▶ **WHAT NEEDS TO BE DONE**
Go through the material and copy every line in which "newtheorem" appears.

▶ **RECORDS SHOWN**
········
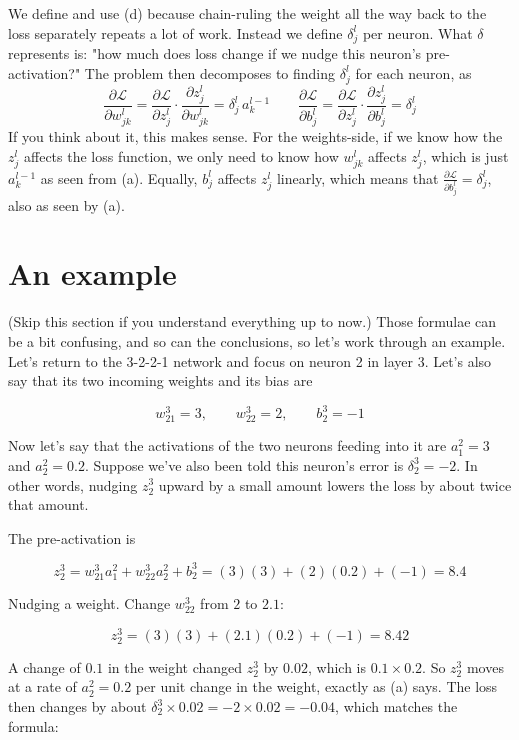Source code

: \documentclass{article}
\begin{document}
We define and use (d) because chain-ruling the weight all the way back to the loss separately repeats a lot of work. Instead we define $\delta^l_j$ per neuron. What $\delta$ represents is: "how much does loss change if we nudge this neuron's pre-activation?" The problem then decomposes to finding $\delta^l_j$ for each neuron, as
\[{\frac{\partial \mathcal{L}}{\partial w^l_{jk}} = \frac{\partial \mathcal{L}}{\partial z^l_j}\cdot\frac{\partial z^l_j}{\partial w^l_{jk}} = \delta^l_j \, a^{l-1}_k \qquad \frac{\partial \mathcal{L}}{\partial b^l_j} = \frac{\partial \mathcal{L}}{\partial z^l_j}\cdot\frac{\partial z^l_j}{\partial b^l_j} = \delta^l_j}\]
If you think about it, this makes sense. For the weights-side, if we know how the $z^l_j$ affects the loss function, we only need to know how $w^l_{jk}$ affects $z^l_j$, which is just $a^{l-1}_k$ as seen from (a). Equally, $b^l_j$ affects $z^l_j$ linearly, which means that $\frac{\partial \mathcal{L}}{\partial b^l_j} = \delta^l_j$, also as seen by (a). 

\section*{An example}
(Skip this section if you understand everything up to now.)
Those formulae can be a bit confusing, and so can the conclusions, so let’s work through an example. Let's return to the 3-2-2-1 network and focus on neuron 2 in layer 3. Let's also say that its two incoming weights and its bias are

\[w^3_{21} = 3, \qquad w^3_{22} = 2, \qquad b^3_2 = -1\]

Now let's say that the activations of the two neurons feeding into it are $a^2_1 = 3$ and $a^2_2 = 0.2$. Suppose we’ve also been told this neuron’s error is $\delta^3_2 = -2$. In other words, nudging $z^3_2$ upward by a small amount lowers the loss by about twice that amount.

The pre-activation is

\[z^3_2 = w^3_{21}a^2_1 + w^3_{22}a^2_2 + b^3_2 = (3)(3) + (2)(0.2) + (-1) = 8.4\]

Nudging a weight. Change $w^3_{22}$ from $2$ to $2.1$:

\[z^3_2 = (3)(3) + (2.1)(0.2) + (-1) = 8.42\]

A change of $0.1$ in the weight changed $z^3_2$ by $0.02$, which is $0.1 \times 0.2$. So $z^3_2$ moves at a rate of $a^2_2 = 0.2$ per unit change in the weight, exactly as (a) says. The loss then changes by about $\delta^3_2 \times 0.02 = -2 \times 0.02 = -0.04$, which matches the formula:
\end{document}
········
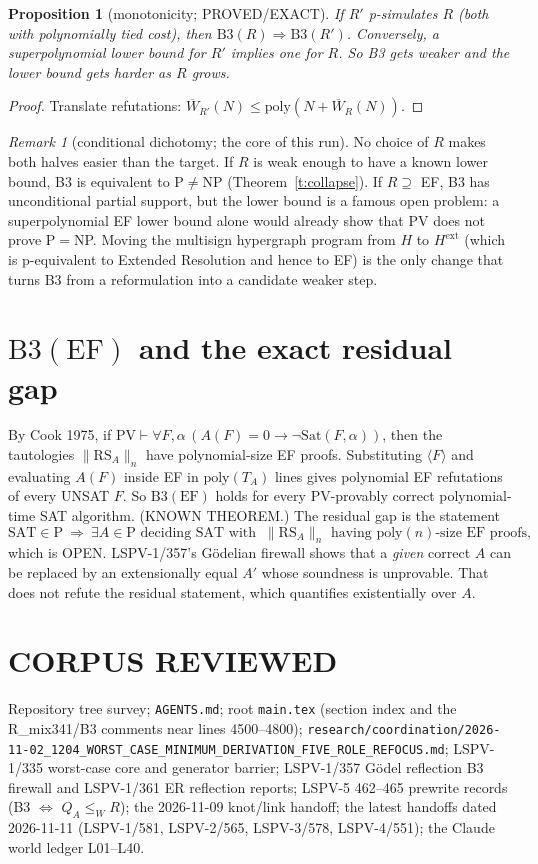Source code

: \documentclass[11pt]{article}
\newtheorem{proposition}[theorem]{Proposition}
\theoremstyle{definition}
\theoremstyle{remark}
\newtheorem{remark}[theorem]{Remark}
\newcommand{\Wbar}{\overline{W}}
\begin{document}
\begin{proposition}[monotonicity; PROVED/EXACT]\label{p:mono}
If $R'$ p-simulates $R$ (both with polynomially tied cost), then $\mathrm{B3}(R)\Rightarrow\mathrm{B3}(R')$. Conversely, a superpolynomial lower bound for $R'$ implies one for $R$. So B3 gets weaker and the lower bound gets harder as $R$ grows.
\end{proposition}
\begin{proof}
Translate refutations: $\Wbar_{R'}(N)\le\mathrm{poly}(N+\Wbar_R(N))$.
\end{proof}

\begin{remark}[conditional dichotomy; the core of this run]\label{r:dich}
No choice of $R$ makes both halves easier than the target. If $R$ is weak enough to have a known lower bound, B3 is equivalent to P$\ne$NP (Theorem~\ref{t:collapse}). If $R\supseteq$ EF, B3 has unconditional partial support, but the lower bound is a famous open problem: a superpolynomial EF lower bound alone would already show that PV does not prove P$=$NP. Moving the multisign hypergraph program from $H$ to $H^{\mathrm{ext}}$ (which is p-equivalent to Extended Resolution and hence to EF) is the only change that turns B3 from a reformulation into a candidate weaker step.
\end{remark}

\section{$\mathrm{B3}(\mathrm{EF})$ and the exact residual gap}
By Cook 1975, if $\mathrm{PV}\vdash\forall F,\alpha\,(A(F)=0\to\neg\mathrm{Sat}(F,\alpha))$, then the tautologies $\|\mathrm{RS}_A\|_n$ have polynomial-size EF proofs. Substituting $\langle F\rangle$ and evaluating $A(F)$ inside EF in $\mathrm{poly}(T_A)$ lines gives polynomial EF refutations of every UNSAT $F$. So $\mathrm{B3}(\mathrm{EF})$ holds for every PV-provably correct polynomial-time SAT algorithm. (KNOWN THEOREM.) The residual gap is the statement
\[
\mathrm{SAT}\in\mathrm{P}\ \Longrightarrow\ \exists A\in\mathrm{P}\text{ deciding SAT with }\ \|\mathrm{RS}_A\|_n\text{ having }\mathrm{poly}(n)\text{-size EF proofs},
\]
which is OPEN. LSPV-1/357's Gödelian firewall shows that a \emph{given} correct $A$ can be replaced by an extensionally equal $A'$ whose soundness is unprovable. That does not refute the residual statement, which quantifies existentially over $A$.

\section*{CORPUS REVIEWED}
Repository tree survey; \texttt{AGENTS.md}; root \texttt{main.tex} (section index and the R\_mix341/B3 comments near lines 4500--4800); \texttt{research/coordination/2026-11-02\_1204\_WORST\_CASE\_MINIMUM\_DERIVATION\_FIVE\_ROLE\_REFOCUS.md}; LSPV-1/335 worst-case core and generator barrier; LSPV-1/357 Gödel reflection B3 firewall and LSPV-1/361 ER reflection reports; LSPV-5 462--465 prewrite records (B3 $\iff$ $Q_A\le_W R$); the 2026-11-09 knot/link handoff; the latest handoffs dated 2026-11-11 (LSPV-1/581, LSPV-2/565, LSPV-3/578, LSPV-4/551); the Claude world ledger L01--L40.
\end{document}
········
▶ **RESPONSE FOR THIS EXERCISE**
\newtheorem{proposition}[theorem]{Proposition}
\newtheorem{remark}[theorem]{Remark}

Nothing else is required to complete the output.